▶ _WORK REQUEST_
Please write out each entry below exactly as given.

▶ _Stored dataset items_
○ ○ ○ ○ ○ ○ ○

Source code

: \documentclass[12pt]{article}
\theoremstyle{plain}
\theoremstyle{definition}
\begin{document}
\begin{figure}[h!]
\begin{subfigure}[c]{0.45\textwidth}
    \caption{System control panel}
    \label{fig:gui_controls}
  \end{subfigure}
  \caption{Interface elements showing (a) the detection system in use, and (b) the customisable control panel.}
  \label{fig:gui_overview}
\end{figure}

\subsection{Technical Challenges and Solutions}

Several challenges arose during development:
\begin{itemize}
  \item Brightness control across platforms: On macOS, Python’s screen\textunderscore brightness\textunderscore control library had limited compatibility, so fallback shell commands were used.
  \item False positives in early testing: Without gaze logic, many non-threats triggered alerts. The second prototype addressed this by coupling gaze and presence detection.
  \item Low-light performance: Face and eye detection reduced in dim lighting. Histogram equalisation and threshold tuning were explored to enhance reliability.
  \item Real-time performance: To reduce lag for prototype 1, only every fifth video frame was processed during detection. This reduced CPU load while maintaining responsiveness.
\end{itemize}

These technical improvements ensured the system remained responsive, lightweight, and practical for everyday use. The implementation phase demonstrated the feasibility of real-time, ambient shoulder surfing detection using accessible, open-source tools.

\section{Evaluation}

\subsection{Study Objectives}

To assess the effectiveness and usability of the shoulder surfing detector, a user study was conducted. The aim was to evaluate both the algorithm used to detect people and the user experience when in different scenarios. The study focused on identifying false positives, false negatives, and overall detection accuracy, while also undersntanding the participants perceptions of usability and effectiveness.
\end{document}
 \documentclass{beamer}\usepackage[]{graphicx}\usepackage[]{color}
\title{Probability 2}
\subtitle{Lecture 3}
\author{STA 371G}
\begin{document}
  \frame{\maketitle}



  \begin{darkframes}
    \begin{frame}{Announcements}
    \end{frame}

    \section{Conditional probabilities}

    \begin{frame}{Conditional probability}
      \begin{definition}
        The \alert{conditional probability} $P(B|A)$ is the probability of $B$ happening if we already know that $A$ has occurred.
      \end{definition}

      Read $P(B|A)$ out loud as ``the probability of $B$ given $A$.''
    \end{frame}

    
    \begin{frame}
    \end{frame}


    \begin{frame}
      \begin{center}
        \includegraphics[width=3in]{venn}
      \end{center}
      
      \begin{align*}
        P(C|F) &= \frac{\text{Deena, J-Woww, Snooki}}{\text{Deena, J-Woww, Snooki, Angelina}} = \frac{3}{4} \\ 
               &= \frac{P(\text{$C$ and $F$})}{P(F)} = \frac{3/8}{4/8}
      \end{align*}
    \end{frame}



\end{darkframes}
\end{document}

○ ○ ○ ○ ○ ○ ○

▶ _WRITTEN REPLY_
Source code

: \documentclass[12pt]{article}
\theoremstyle{plain}
\theoremstyle{definition}
\begin{document}
\begin{figure}[h!]
\begin{subfigure}[c]{0.45\textwidth}
    \caption{System control panel}
    \label{fig:gui_controls}
  \end{subfigure}
  \caption{Interface elements showing (a) the detection system in use, and (b) the customisable control panel.}
  \label{fig:gui_overview}
\end{figure}

\subsection{Technical Challenges and Solutions}

Several challenges arose during development:
\begin{itemize}
  \item Brightness control across platforms: On macOS, Python’s screen\textunderscore brightness\textunderscore control library had limited compatibility, so fallback shell commands were used.
  \item False positives in early testing: Without gaze logic, many non-threats triggered alerts. The second prototype addressed this by coupling gaze and presence detection.
  \item Low-light performance: Face and eye detection reduced in dim lighting. Histogram equalisation and threshold tuning were explored to enhance reliability.
  \item Real-time performance: To reduce lag for prototype 1, only every fifth video frame was processed during detection. This reduced CPU load while maintaining responsiveness.
\end{itemize}

These technical improvements ensured the system remained responsive, lightweight, and practical for everyday use. The implementation phase demonstrated the feasibility of real-time, ambient shoulder surfing detection using accessible, open-source tools.

\section{Evaluation}

\subsection{Study Objectives}

To assess the effectiveness and usability of the shoulder surfing detector, a user study was conducted. The aim was to evaluate both the algorithm used to detect people and the user experience when in different scenarios. The study focused on identifying false positives, false negatives, and overall detection accuracy, while also undersntanding the participants perceptions of usability and effectiveness.
\end{document}
 \documentclass{beamer}\usepackage[]{graphicx}\usepackage[]{color}
\title{Probability 2}
\subtitle{Lecture 3}
\author{STA 371G}
\begin{document}
  \frame{\maketitle}



  \begin{darkframes}
    \begin{frame}{Announcements}
    \end{frame}

    \section{Conditional probabilities}

    \begin{frame}{Conditional probability}
      \begin{definition}
        The \alert{conditional probability} $P(B|A)$ is the probability of $B$ happening if we already know that $A$ has occurred.
      \end{definition}

      Read $P(B|A)$ out loud as ``the probability of $B$ given $A$.''
    \end{frame}

    
    \begin{frame}
    \end{frame}


    \begin{frame}
      \begin{center}
        \includegraphics[width=3in]{venn}
      \end{center}
      
      \begin{align*}
        P(C|F) &= \frac{\text{Deena, J-Woww, Snooki}}{\text{Deena, J-Woww, Snooki, Angelina}} = \frac{3}{4} \\ 
               &= \frac{P(\text{$C$ and $F$})}{P(F)} = \frac{3/8}{4/8}
      \end{align*}
    \end{frame}



\end{darkframes}
\end{document}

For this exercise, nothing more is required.